**Exercise details:**
Check each line of the listing below for the string "React", then copy every line that has it.
+--
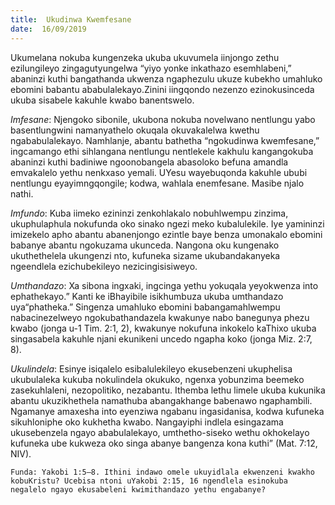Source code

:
 ```yaml
---
title:  Ukudinwa Kwemfesane
date:  16/09/2019
---
```


Ukumelana nokuba kungenzeka ukuba ukuvumela iinjongo zethu ezilungileyo zingagutyungelwa “yiyo yonke inkathazo esemhlabeni,” abaninzi kuthi bangathanda ukwenza ngaphezulu ukuze kubekho umahluko ebomini babantu ababulalekayo.Zinini iingqondo nezenzo ezinokusinceda ukuba sisabele kakuhle kwabo banentswelo.

_Imfesane_: Njengoko sibonile, ukubona nokuba novelwano nentlungu yabo basentlungwini namanyathelo okuqala okuvakalelwa kwethu ngababulalekayo. Namhlanje, abantu bathetha “ngokudinwa kwemfesane,” ingcamango ethi sihlangana nentlungu nentlekele kakhulu kangangokuba abaninzi kuthi badiniwe ngoonobangela abasoloko befuna amandla emvakalelo yethu nenkxaso yemali. UYesu wayebuqonda kakuhle ububi nentlungu eyayimngqongile; kodwa, wahlala enemfesane. Masibe njalo nathi.

_Imfundo_: Kuba iimeko ezininzi zenkohlakalo nobuhlwempu zinzima, ukuphulaphula nokufunda oko sinako ngezi meko kubalulekile. Iye yamininzi imizekelo apho abantu abanenjongo ezintle baye benza umonakalo ebomini babanye abantu ngokuzama ukunceda. Nangona oku kungenako ukuthethelela ukungenzi nto, kufuneka sizame ukubandakanyeka ngeendlela ezichubekileyo nezicingisisiweyo.

_Umthandazo_: Xa sibona ingxaki, ingcinga yethu yokuqala yeyokwenza into ephathekayo.” Kanti ke iBhayibile isikhumbuza ukuba umthandazo uya“phatheka.” Singenza umahluko ebomini babangamahlwempu nabacinezelweyo ngokubathandazela kwakunye nabo banegunya phezu kwabo (jonga u-1 Tim. 2:1, 2), kwakunye nokufuna inkokelo kaThixo ukuba singasabela kakuhle njani ekunikeni uncedo ngapha koko (jonga Miz. 2:7, 8).

_Ukulindela_: Esinye isiqalelo esibalulekileyo ekusebenzeni ukuphelisa ukubulaleka kukuba nokulindela okukuko, ngenxa yobunzima beemeko zasekuhlaleni, nezopolitiko, nezabantu. Ithemba lethu limele ukuba kukunika abantu ukuzikhethela namathuba abangakhange babenawo ngaphambili. Ngamanye amaxesha into eyenziwa ngabanu ingasidanisa, kodwa kufuneka sikuhloniphe oko kukhetha kwabo. Nangayiphi indlela esingazama ukusebenzela ngayo ababulalekayo, umthetho-siseko wethu okhokelayo kufuneka ube kukweza oko singa abanye bangenza kona kuthi” (Mat. 7:12, NIV).

`Funda: Yakobi 1:5–8. Ithini indawo omele ukuyidlala ekwenzeni kwakho kobuKristu? Ucebisa ntoni uYakobi 2:15, 16 ngendlela esinokuba negalelo ngayo ekusabeleni kwimithandazo yethu engabanye?`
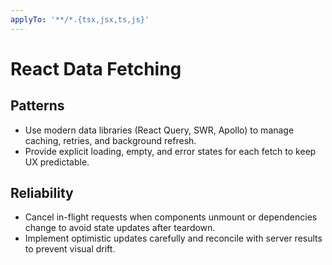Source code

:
```yaml
---
applyTo: '**/*.{tsx,jsx,ts,js}'
---
```


# React Data Fetching

## Patterns
- Use modern data libraries (React Query, SWR, Apollo) to manage caching, retries, and background refresh.
- Provide explicit loading, empty, and error states for each fetch to keep UX predictable.

## Reliability
- Cancel in-flight requests when components unmount or dependencies change to avoid state updates after teardown.
- Implement optimistic updates carefully and reconcile with server results to prevent visual drift.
+--
**Reply to the task:**
# React Data Fetching
- Use modern data libraries (React Query, SWR, Apollo) to manage caching, retries, and background refresh.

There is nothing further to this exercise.